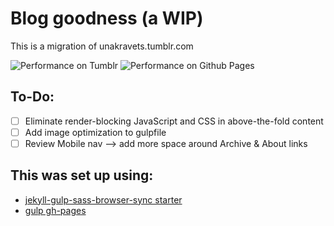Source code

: # Blog goodness (a WIP)

This is a migration of unakravets.tumblr.com

![Performance on Tumblr](http://una.github.io/images/perf-tumblr.gif)
![Performance on Github Pages](http://una.github.io/images/perf-gh.gif)

## To-Do:

- [ ] Eliminate render-blocking JavaScript and CSS in above-the-fold content
- [ ] Add image optimization to gulpfile
- [ ] Review Mobile nav --> add more space around Archive & About links

## This was set up using:
 - [jekyll-gulp-sass-browser-sync starter](https://github.com/shakyShane/jekyll-gulp-sass-browser-sync)
 - [gulp gh-pages](https://github.com/rowoot/gulp-gh-pages)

::::::::

* _EXERCISE OBJECTIVE_: Scan the material above for the string "github" and copy every line that has it.

* _ANSWER AREA_:
![Performance on Tumblr](http://una.github.io/images/perf-tumblr.gif)
![Performance on Github Pages](http://una.github.io/images/perf-gh.gif)
 - [jekyll-gulp-sass-browser-sync starter](https://github.com/shakyShane/jekyll-gulp-sass-browser-sync)
 - [gulp gh-pages](https://github.com/rowoot/gulp-gh-pages)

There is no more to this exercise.